[OpenAFS] OpenAFS in a production environment
Lester Barrows
barrows@email.arc.nasa.gov
Thu, 1 Sep 2005 19:48:16 -0700
Hi Jeffrey,
On Thursday 01 September 2005 6:43 pm, you wrote:
> There are certainly some performance issues, but they're rather more
> complex than is suggested here. If it were easy, we'd have fixed it by
> now.
Sure, the protocols behind AFS are almost certainly going to be more complex
than my understanding of them. I'm simply sharing my observations of OpenAFS
performance based on our useage over the past several years.
> OpenAFS _clients_ work fine behind a NAT that provides reasonable
> connection tracking and does not time out UDP port associations too
> quickly. For those that do time out such associations quickly, it is
> possible to increase the frequency with which the cache manager polls the
> fileserver, resulting in a "keep-alive" effect, but this has the
> disadvantage of additional load on the network and fileservers.
OpenAFS clients in excess of one system work poorly behind any NAT I've ever
put them behind, be that hardware such as those on Cisco or Foundry routers,
or software such as iptables with the Linux kernel. There may be a few types
of NATs which work properly, and increasing polling frequency may indeed
help, but from an architectural standpoint I wouldn't recommend placing
several AFS clients behind a NAT. It's simply asking for trouble from my
experience, which is the context in which my response was written.
> That said, NAT's break the Internet. Avoid using them if you can.

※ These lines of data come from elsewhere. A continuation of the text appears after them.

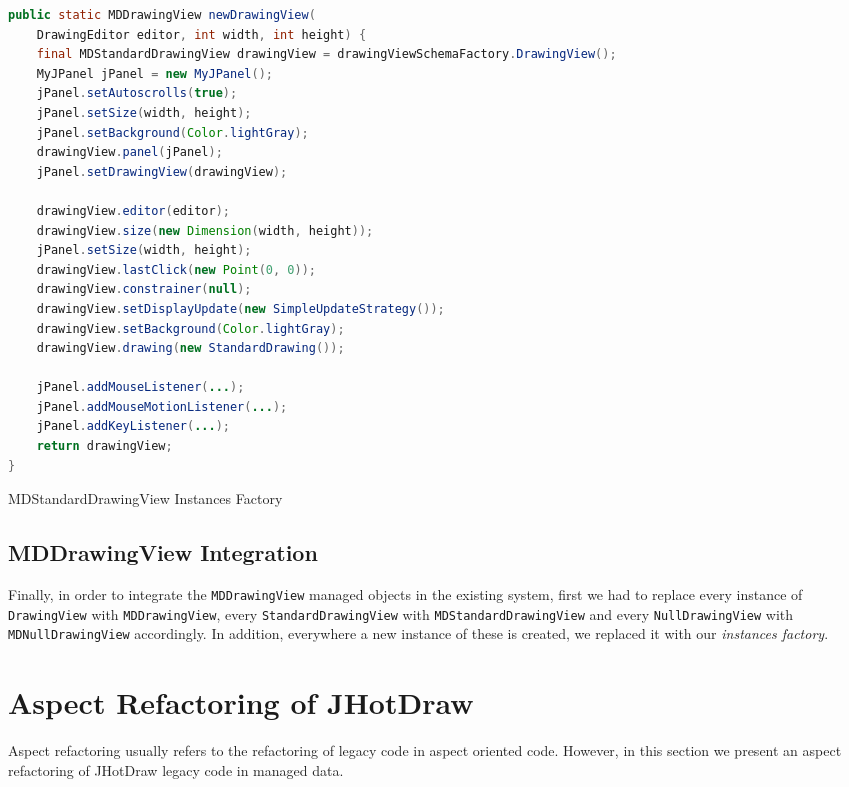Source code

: \begin{sourcecode}[H]
	\begin{lstlisting}[language=Java, escapechar=|]
public static MDDrawingView newDrawingView(
	DrawingEditor editor, int width, int height) {
	final MDStandardDrawingView drawingView = drawingViewSchemaFactory.DrawingView();
	MyJPanel jPanel = new MyJPanel();
	jPanel.setAutoscrolls(true);
 	jPanel.setSize(width, height);
	jPanel.setBackground(Color.lightGray);
	drawingView.panel(jPanel);
	jPanel.setDrawingView(drawingView);

	drawingView.editor(editor);
	drawingView.size(new Dimension(width, height));
	jPanel.setSize(width, height);
	drawingView.lastClick(new Point(0, 0));
	drawingView.constrainer(null);
	drawingView.setDisplayUpdate(new SimpleUpdateStrategy());
	drawingView.setBackground(Color.lightGray);
	drawingView.drawing(new StandardDrawing());

	jPanel.addMouseListener(...);
	jPanel.addMouseMotionListener(...);
	jPanel.addKeyListener(...);
	return drawingView;
}
	\end{lstlisting}
	\label{lst:MDStandardDrawingView Instances Factory}
	\caption{MDStandardDrawingView Instances Factory}
\end{sourcecode}

\subsection{MDDrawingView Integration}
Finally, in order to integrate the \texttt{MDDrawingView} managed objects in the existing system, first we had to replace every instance of \texttt{DrawingView} with \texttt{MDDrawingView}, every \texttt{StandardDrawingView} with \texttt{MDStandardDrawingView} and every \texttt{NullDrawingView} with \texttt{MDNullDrawingView} accordingly.
In addition, everywhere a new instance of these is created, we replaced it with our \textit{instances factory}.

\section{Aspect Refactoring of JHotDraw}
Aspect refactoring usually refers to the refactoring of legacy code in aspect oriented code. 
However, in this section we present an aspect refactoring of JHotDraw legacy code in managed data.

NATs are a fact of life on the internet today. We try to avoid them where
possible, but the real world isn't perfect and we can't always control the
complete environment. I simply recommend not putting OpenAFS clients behind
them. We should avoid driving cars with petroleum-powered internal combustion
engines since they pollute the air, but somehow it keeps happening. What is
convenient is often chosen over what is perceived to be correct.
> At this point, OpenAFS 1.2 is pretty stale. We did indeed decide not to do
> 2.6 support in that version, but instead focus on the 1.3/1.4 branch, so if
> you want 2.6 support, then you'll need something relatively recent. I
> suggest 1.4.0rc2 (or better, RC3 when that gets released). Really, things
> have been pretty stable for some time now, we've just been trying to squish
> as many bugs as we can before a 1.4 release.
Indeed, but in our environment we do a fair amount of testing and also rely on
confidence from other similar environments before we replace what's already
working. I appreciate all the efforts to fix bugs, hopefully our users will
have a better impression of AFS once 1.4 is released.
> Locally, we are running 1.3.85 or so in production on 2.6 machines on both
> i386 and amd64, and have seen no problems.
Great, once 1.4 is released we'll evaluate it and hopefully it can be used in
our environment. We're currently testing 1.3.87 on i386 and amd64 at the
moment, and will probably end up trying it on PPC in the future. We still
have issues with obtaining tokens from a kaserver on login under amd64, but
those will hopefully be sorted by the time 1.4 rolls out.
> PAG support has been available for quite some time. Yes, if you run an old
> enough version you won't get PAG support. So don't run something that old.
PAGs aren't the issue so much as keeping our kaserver architecture alive until
our full Kerberos V infrastructure is ready to be released. Once I have newer
versions of OpenAFS working in the same manner and reliability that we have
with the 1.2.x versions, we'll be ready to migrate. Either that, or until the
new architecture takes over.
> Frankly, I hate the included backup system. However, there are a number of
> good alternatives available, depending on your environment.
Agreed, but for some organizations it has to suffice. Thanks for the comments
in any case.
Regards,
Lester Barrows